CSLU: Portland Cellular Telephone Speech Version 1.3


Introduction

CSLU: Portland Cellular Telephone Speech Version 1.3, LDC2008S01, ISBN 1-58563-463-8 was created by the Center for Spoken Language Understanding (CSLU) at OGI School of Science and Engineering, Oregon Health and Science University, Beaverton, Oregon. It consists of cellular telephone speech and corresponding transcripts, specifically, 7,571 utterances from 515 speakers who made calls in the Portland, Oregon area using cellular telephones.
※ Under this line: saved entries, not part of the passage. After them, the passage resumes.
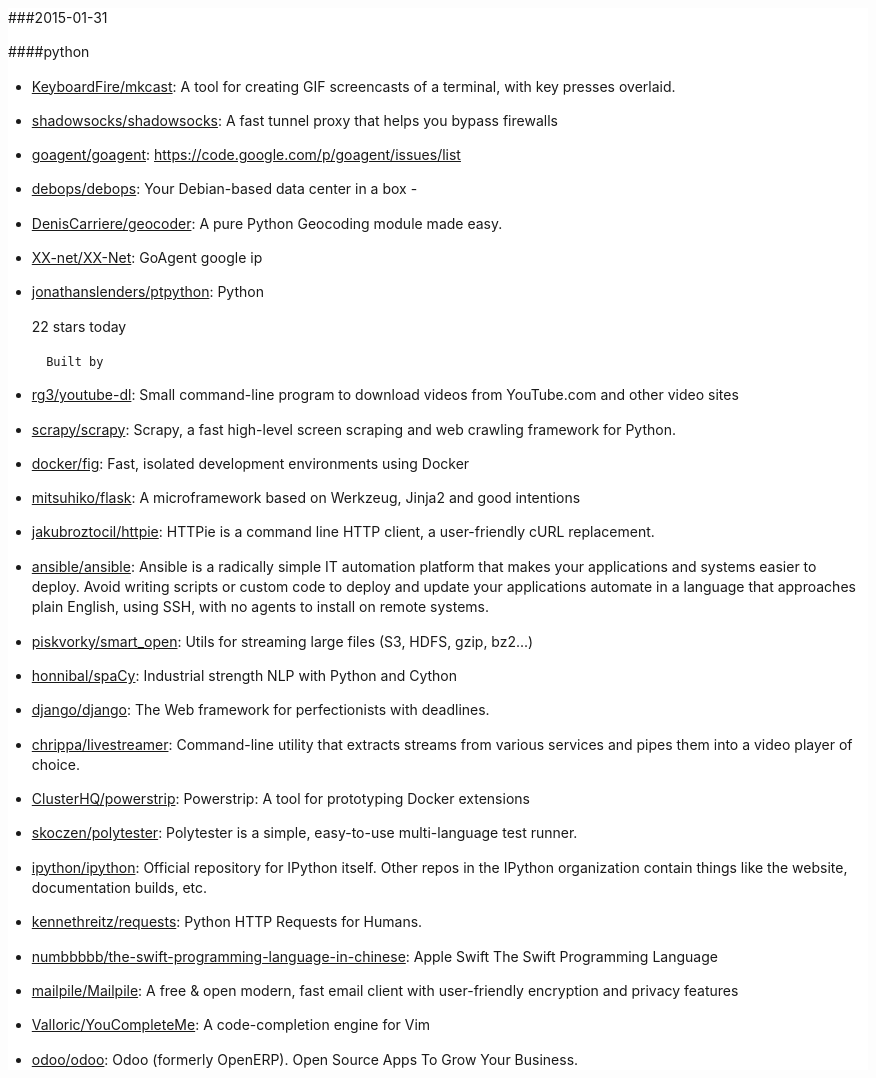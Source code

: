 ###2015-01-31

####python
* [KeyboardFire/mkcast](https://github.com/KeyboardFire/mkcast): A tool for creating GIF screencasts of a terminal, with key presses overlaid.
* [shadowsocks/shadowsocks](https://github.com/shadowsocks/shadowsocks): A fast tunnel proxy that helps you bypass firewalls
* [goagent/goagent](https://github.com/goagent/goagent): https://code.google.com/p/goagent/issues/list
* [debops/debops](https://github.com/debops/debops): Your Debian-based data center in a box -
* [DenisCarriere/geocoder](https://github.com/DenisCarriere/geocoder): A pure Python Geocoding module made easy.
* [XX-net/XX-Net](https://github.com/XX-net/XX-Net):  GoAgent  google ip
* [jonathanslenders/ptpython](https://github.com/jonathanslenders/ptpython): Python

      

    22 stars today

    
      
        Built by
* [rg3/youtube-dl](https://github.com/rg3/youtube-dl): Small command-line program to download videos from YouTube.com and other video sites
* [scrapy/scrapy](https://github.com/scrapy/scrapy): Scrapy, a fast high-level screen scraping and web crawling framework for Python.
* [docker/fig](https://github.com/docker/fig): Fast, isolated development environments using Docker
* [mitsuhiko/flask](https://github.com/mitsuhiko/flask): A microframework based on Werkzeug, Jinja2 and good intentions
* [jakubroztocil/httpie](https://github.com/jakubroztocil/httpie): HTTPie is a command line HTTP client, a user-friendly cURL replacement.
* [ansible/ansible](https://github.com/ansible/ansible): Ansible is a radically simple IT automation platform that makes your applications and systems easier to deploy. Avoid writing scripts or custom code to deploy and update your applications automate in a language that approaches plain English, using SSH, with no agents to install on remote systems.
* [piskvorky/smart_open](https://github.com/piskvorky/smart_open): Utils for streaming large files (S3, HDFS, gzip, bz2...)
* [honnibal/spaCy](https://github.com/honnibal/spaCy): Industrial strength NLP with Python and Cython
* [django/django](https://github.com/django/django): The Web framework for perfectionists with deadlines.
* [chrippa/livestreamer](https://github.com/chrippa/livestreamer): Command-line utility that extracts streams from various services and pipes them into a video player of choice.
* [ClusterHQ/powerstrip](https://github.com/ClusterHQ/powerstrip): Powerstrip: A tool for prototyping Docker extensions
* [skoczen/polytester](https://github.com/skoczen/polytester): Polytester is a simple, easy-to-use multi-language test runner.
* [ipython/ipython](https://github.com/ipython/ipython): Official repository for IPython itself. Other repos in the IPython organization contain things like the website, documentation builds, etc.
* [kennethreitz/requests](https://github.com/kennethreitz/requests): Python HTTP Requests for Humans.
* [numbbbbb/the-swift-programming-language-in-chinese](https://github.com/numbbbbb/the-swift-programming-language-in-chinese):  Apple  Swift The Swift Programming Language
* [mailpile/Mailpile](https://github.com/mailpile/Mailpile): A free & open modern, fast email client with user-friendly encryption and privacy features
* [Valloric/YouCompleteMe](https://github.com/Valloric/YouCompleteMe): A code-completion engine for Vim
* [odoo/odoo](https://github.com/odoo/odoo): Odoo (formerly OpenERP). Open Source Apps To Grow Your Business.
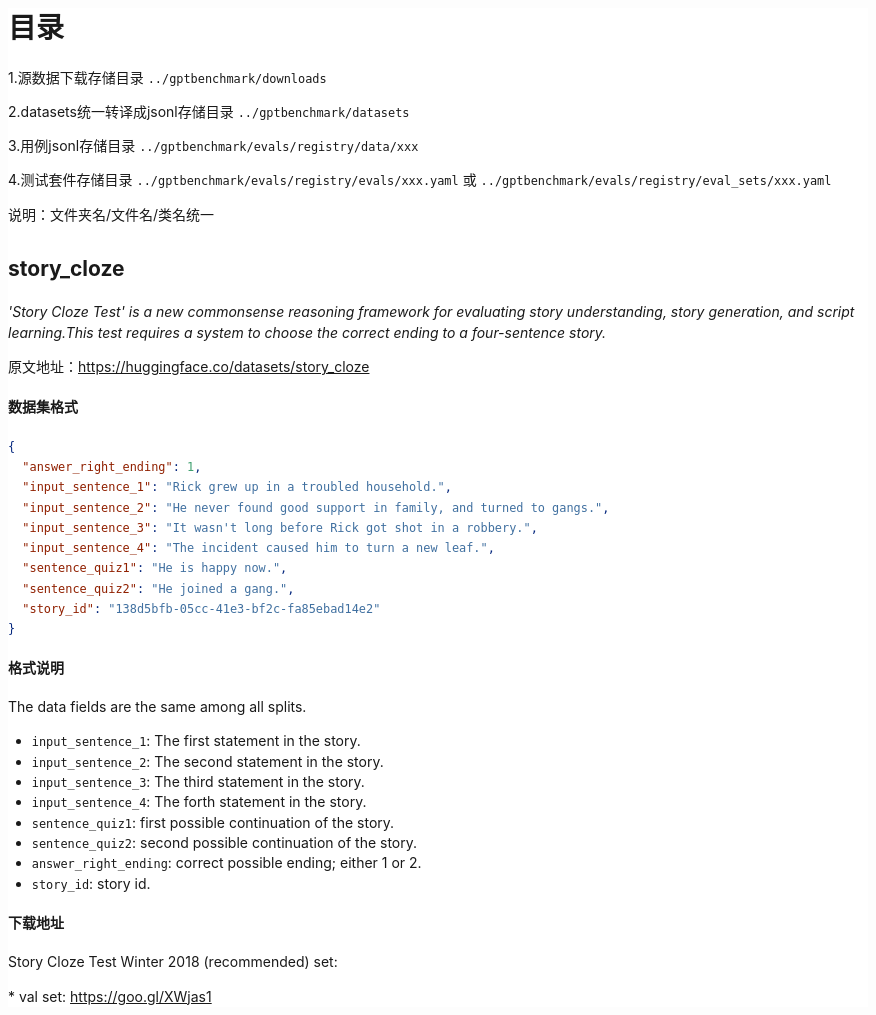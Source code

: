 # 目录

1.源数据下载存储目录 `../gptbenchmark/downloads`

2.datasets统一转译成jsonl存储目录 `../gptbenchmark/datasets`

3.用例jsonl存储目录 `../gptbenchmark/evals/registry/data/xxx`

4.测试套件存储目录 `../gptbenchmark/evals/registry/evals/xxx.yaml` 或 `../gptbenchmark/evals/registry/eval_sets/xxx.yaml`

说明：文件夹名/文件名/类名统一

## story_cloze

*'Story Cloze Test' is a new commonsense reasoning framework for evaluating story understanding, story generation, and
script learning.This test requires a system to choose the correct ending to a four-sentence story.*

原文地址：https://huggingface.co/datasets/story_cloze

#### 数据集格式

```json
{
  "answer_right_ending": 1,
  "input_sentence_1": "Rick grew up in a troubled household.",
  "input_sentence_2": "He never found good support in family, and turned to gangs.",
  "input_sentence_3": "It wasn't long before Rick got shot in a robbery.",
  "input_sentence_4": "The incident caused him to turn a new leaf.",
  "sentence_quiz1": "He is happy now.",
  "sentence_quiz2": "He joined a gang.",
  "story_id": "138d5bfb-05cc-41e3-bf2c-fa85ebad14e2"
}
```

#### 格式说明

The data fields are the same among all splits.

- `input_sentence_1`: The first statement in the story.
- `input_sentence_2`: The second statement in the story.
- `input_sentence_3`: The third statement in the story.
- `input_sentence_4`: The forth statement in the story.
- `sentence_quiz1`: first possible continuation of the story.
- `sentence_quiz2`: second possible continuation of the story.
- `answer_right_ending`: correct possible ending; either 1 or 2.
- `story_id`: story id.

#### 下载地址

Story Cloze Test Winter 2018 (recommended) set:

\* val set: https://goo.gl/XWjas1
Speakers called the CSLU data collection system on cellular telephones, and they were asked to repeat certain phrases and to respond to other prompts. Two prompt protocols were used: an In Vehicle Protocol for speakers calling from inside a vehicle and a Not in Vehicle Protocol for those calling from outside a vehicle. The protocols shared several questions, but each protocol contained distinct queries designed to probe the conditions of the caller's in vehicle/not in vehicle surroundings. Not every caller provided a response to each prompt.

Directory Structure

docs/ The documentation directory. This directory contains further documentation for CSLU: Portland Cellular Telephone Speech Version 1.3.
labels/ Phonetic labeling directory. This directory contains phonetic labels and phonetic transcriptions for corresponding speech files.
misc/ Miscellaneous directory. This directory contains software tools and scripts.
speech/ Speech directory. This directory contains the actual .wav files; there are subdirectories within this directory based on the speaker's ID number.
trans/ Transcriptions directory. This directory contains orthographic transcriptions for most of the speech files.

Recording Details

The speeech data was captured digitally from CSLU's T1 connection and saved as 8 khz, 16-bit linear.

Transcriptions

The text transcriptions in this corpus were produced using the non time-aligned word-level conventions described in The CSLU Labeling Guide, which is included in the documentation for this release. CSLU: Portland Cellular Telephone Speech contains orthographic and phonetic transcriptions of corresponding speech files. Non time-aligned orthographic transcriptions provide quick access to the content of an utterance; they may contain markers for word boundaries to support access and retrieval at the lexical level. Phonetic/phonemic transcriptions represent the phonetic content of an utterance at a given level of detail that is made explicit by the use of diacritics. Phonetic phenomena transcribed includes excessive nasalization, glottalization, frication on a stop, centralization, lateralization, rounding and palatalization.

Protocol

Each caller was asked the same initial set of questions set forth below. The string in {} after the prompt is a "type key" used to identify those utterances that are responses to the corresponding prompt.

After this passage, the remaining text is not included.